● **Work to be completed**:
In your copy, each line below is repeated exactly and no image appears.
*** Task input ***
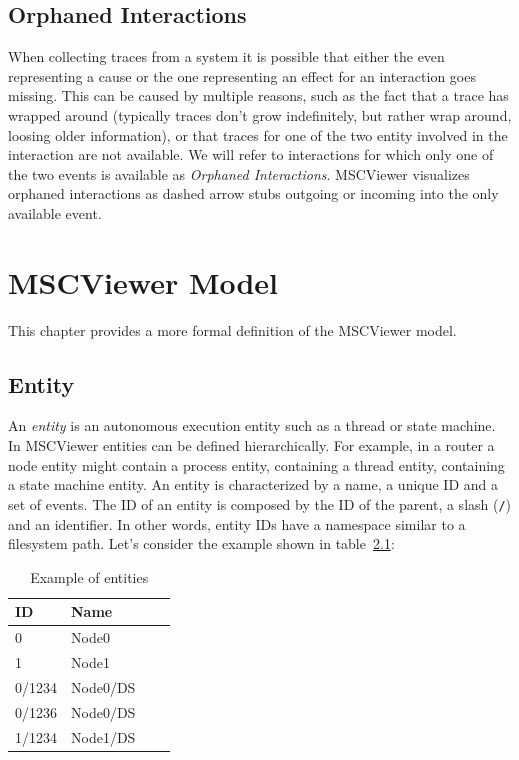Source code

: \documentclass[11pt, twoside, titlepage]{book}
\newcommand{\prog}{MSCViewer}
\newcommand{\defterm}[1]{\textit{#1}\index{#1}}
\begin{document}
\section{Orphaned Interactions}
When collecting traces from a system it is possible that either the even
representing a cause or the one representing an effect for an interaction goes
missing. This can be caused by multiple reasons, such as the fact that a trace
has wrapped around (typically traces don't grow indefinitely, but rather wrap
around, loosing older information), or that traces for one of the two entity
involved in the interaction are not available. We will refer to interactions for
which only one of the two events is available as \defterm{Orphaned
Interactions}.
\prog{} visualizes orphaned interactions as dashed arrow stubs outgoing or
incoming into the only available event.


\chapter{\prog{} Model}
This chapter provides a more formal definition of the \prog{} model. 

\section {Entity}
An \defterm{entity} is an autonomous execution entity such as a thread or state
machine. In MSCViewer entities can be defined hierarchically. For example, in a
router a node entity might contain a process entity, containing  a thread
entity, containing a state machine entity. An entity is characterized by a name,
a unique ID and a set of events. The ID of an entity is composed by the ID of
the parent, a slash (\texttt{/}) and an identifier. In other words, entity IDs
have a namespace similar to a filesystem path.
Let's consider the example shown in table~\ref{tab:entities}:
 
\begin{center}
    \begin{table}[h]
    \centering
    \label{tab:entities}
    \begin{tabular}{ | l | l | l | l |}
    \hline
    ID & Name\\ 
    \hline
    0       & Node0 \\  
    1       & Node1 \\  
    0/1234  & Node0/DS \\
    0/1236  & Node0/DS \\
    1/1234  & Node1/DS \\
    \hline
    \end{tabular}
    \caption{Example of entities}
    \end{table}
\end{center}
\end{document}
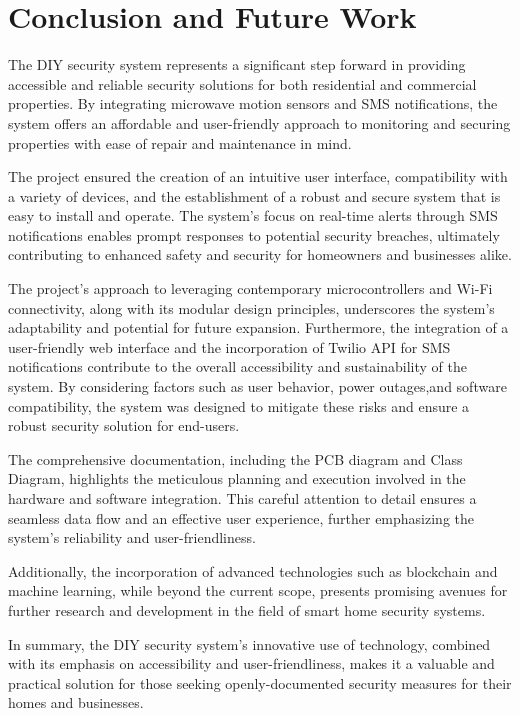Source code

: \section{Conclusion and Future Work}\label{sec:conclusion-and-future-work}

The \brand{} DIY security system represents a significant step forward in providing
accessible and reliable security solutions for both residential and commercial properties. %
By integrating microwave motion sensors and SMS notifications, the system offers an
affordable and user-friendly approach to monitoring and securing properties with ease of
repair and maintenance in mind. %

The project ensured the creation of an intuitive user interface, compatibility with a variety
of devices, and the establishment of a robust and secure system that is easy to install and operate. %
The system's focus on real-time alerts through SMS notifications enables prompt responses to
potential security breaches, ultimately contributing to enhanced safety and security for
homeowners and businesses alike. %

The project's approach to leveraging contemporary microcontrollers and Wi-Fi connectivity, along
with its modular design principles, underscores the system's adaptability and potential for
future expansion. %
Furthermore, the integration of a user-friendly web interface and the incorporation of Twilio API for SMS notifications contribute to the overall accessibility
and sustainability of the system. %
By considering factors such as user behavior, power outages,and software compatibility, the system was designed to mitigate these risks and ensure a
robust security solution for end-users. %

The comprehensive documentation, including the PCB diagram and Class Diagram, highlights the
meticulous planning and execution involved in the hardware and software integration. %
This careful attention to detail ensures a seamless data flow and an effective user experience,
further emphasizing the system's reliability and user-friendliness. %

Additionally, the incorporation of advanced technologies such as blockchain and machine
learning, while beyond the current scope, presents promising avenues for further
research and development in the field of smart home security systems. %

In summary, the \brand{} DIY security system's innovative use of technology, combined with
its emphasis on accessibility and user-friendliness, makes it a valuable and practical
solution for those seeking openly-documented security measures for their homes and businesses. %

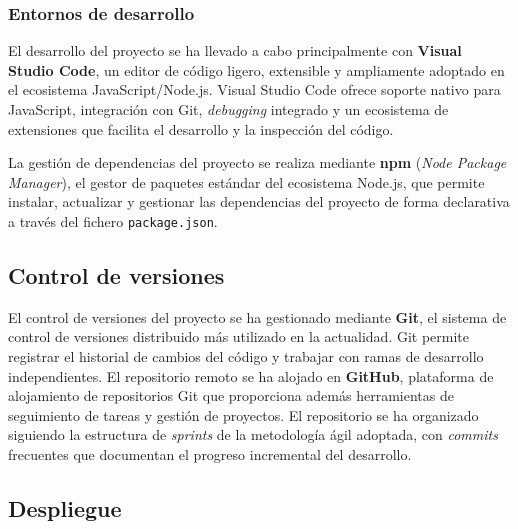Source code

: \subsubsection{Entornos de desarrollo}

El desarrollo del proyecto se ha llevado a cabo principalmente con \textbf{Visual Studio Code}, un editor de código ligero, extensible y ampliamente adoptado en el ecosistema JavaScript/Node.js. Visual Studio Code ofrece soporte nativo para JavaScript, integración con Git, \textit{debugging} integrado y un ecosistema de extensiones que facilita el desarrollo y la inspección del código.

La gestión de dependencias del proyecto se realiza mediante \textbf{npm} (\textit{Node Package Manager}), el gestor de paquetes estándar del ecosistema Node.js, que permite instalar, actualizar y gestionar las dependencias del proyecto de forma declarativa a través del fichero \texttt{package.json}.

\subsection{Control de versiones}

El control de versiones del proyecto se ha gestionado mediante \textbf{Git}, el sistema de control de versiones distribuido más utilizado en la actualidad. Git permite registrar el historial de cambios del código y trabajar con ramas de desarrollo independientes. El repositorio remoto se ha alojado en \textbf{GitHub}, plataforma de alojamiento de repositorios Git que proporciona además herramientas de seguimiento de tareas y gestión de proyectos. El repositorio se ha organizado siguiendo la estructura de \textit{sprints} de la metodología ágil adoptada, con \textit{commits} frecuentes que documentan el progreso incremental del desarrollo.

\begin{center}
\hspace{1.0cm}%
%
\end{center}

\subsection{Despliegue}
***
● **Your solution**:
Source code

: \documentclass[11pt, twoside, titlepage]{book}
\newcommand{\prog}{MSCViewer}
\newcommand{\defterm}[1]{\textit{#1}\index{#1}}
\begin{document}
\section{Orphaned Interactions}
When collecting traces from a system it is possible that either the even
representing a cause or the one representing an effect for an interaction goes
missing. This can be caused by multiple reasons, such as the fact that a trace
has wrapped around (typically traces don't grow indefinitely, but rather wrap
around, loosing older information), or that traces for one of the two entity
involved in the interaction are not available. We will refer to interactions for
which only one of the two events is available as \defterm{Orphaned
Interactions}.
\prog{} visualizes orphaned interactions as dashed arrow stubs outgoing or
incoming into the only available event.


\chapter{\prog{} Model}
This chapter provides a more formal definition of the \prog{} model. 

\section {Entity}
An \defterm{entity} is an autonomous execution entity such as a thread or state
machine. In MSCViewer entities can be defined hierarchically. For example, in a
router a node entity might contain a process entity, containing  a thread
entity, containing a state machine entity. An entity is characterized by a name,
a unique ID and a set of events. The ID of an entity is composed by the ID of
the parent, a slash (\texttt{/}) and an identifier. In other words, entity IDs
have a namespace similar to a filesystem path.
Let's consider the example shown in table~\ref{tab:entities}:
 
\begin{center}
    \begin{table}[h]
    \centering
    \label{tab:entities}
    \begin{tabular}{ | l | l | l | l |}
    \hline
    ID & Name\\ 
    \hline
    0       & Node0 \\  
    1       & Node1 \\  
    0/1234  & Node0/DS \\
    0/1236  & Node0/DS \\
    1/1234  & Node1/DS \\
    \hline
    \end{tabular}
    \caption{Example of entities}
    \end{table}
\end{center}
\end{document}
Source code

: \section{Conclusion and Future Work}\label{sec:conclusion-and-future-work}

The \brand{} DIY security system represents a significant step forward in providing
accessible and reliable security solutions for both residential and commercial properties. %
By integrating microwave motion sensors and SMS notifications, the system offers an
affordable and user-friendly approach to monitoring and securing properties with ease of
repair and maintenance in mind. %

The project ensured the creation of an intuitive user interface, compatibility with a variety
of devices, and the establishment of a robust and secure system that is easy to install and operate. %
The system's focus on real-time alerts through SMS notifications enables prompt responses to
potential security breaches, ultimately contributing to enhanced safety and security for
homeowners and businesses alike. %

The project's approach to leveraging contemporary microcontrollers and Wi-Fi connectivity, along
with its modular design principles, underscores the system's adaptability and potential for
future expansion. %
Furthermore, the integration of a user-friendly web interface and the incorporation of Twilio API for SMS notifications contribute to the overall accessibility
and sustainability of the system. %
By considering factors such as user behavior, power outages,and software compatibility, the system was designed to mitigate these risks and ensure a
robust security solution for end-users. %

The comprehensive documentation, including the PCB diagram and Class Diagram, highlights the
meticulous planning and execution involved in the hardware and software integration. %
This careful attention to detail ensures a seamless data flow and an effective user experience,
further emphasizing the system's reliability and user-friendliness. %

Additionally, the incorporation of advanced technologies such as blockchain and machine
learning, while beyond the current scope, presents promising avenues for further
research and development in the field of smart home security systems. %

In summary, the \brand{} DIY security system's innovative use of technology, combined with
its emphasis on accessibility and user-friendliness, makes it a valuable and practical
solution for those seeking openly-documented security measures for their homes and businesses. %

Source code

: \subsubsection{Entornos de desarrollo}

El desarrollo del proyecto se ha llevado a cabo principalmente con \textbf{Visual Studio Code}, un editor de código ligero, extensible y ampliamente adoptado en el ecosistema JavaScript/Node.js. Visual Studio Code ofrece soporte nativo para JavaScript, integración con Git, \textit{debugging} integrado y un ecosistema de extensiones que facilita el desarrollo y la inspección del código.

La gestión de dependencias del proyecto se realiza mediante \textbf{npm} (\textit{Node Package Manager}), el gestor de paquetes estándar del ecosistema Node.js, que permite instalar, actualizar y gestionar las dependencias del proyecto de forma declarativa a través del fichero \texttt{package.json}.

\subsection{Control de versiones}

El control de versiones del proyecto se ha gestionado mediante \textbf{Git}, el sistema de control de versiones distribuido más utilizado en la actualidad. Git permite registrar el historial de cambios del código y trabajar con ramas de desarrollo independientes. El repositorio remoto se ha alojado en \textbf{GitHub}, plataforma de alojamiento de repositorios Git que proporciona además herramientas de seguimiento de tareas y gestión de proyectos. El repositorio se ha organizado siguiendo la estructura de \textit{sprints} de la metodología ágil adoptada, con \textit{commits} frecuentes que documentan el progreso incremental del desarrollo.

\begin{center}
\hspace{1.0cm}%
%
\end{center}

\subsection{Despliegue}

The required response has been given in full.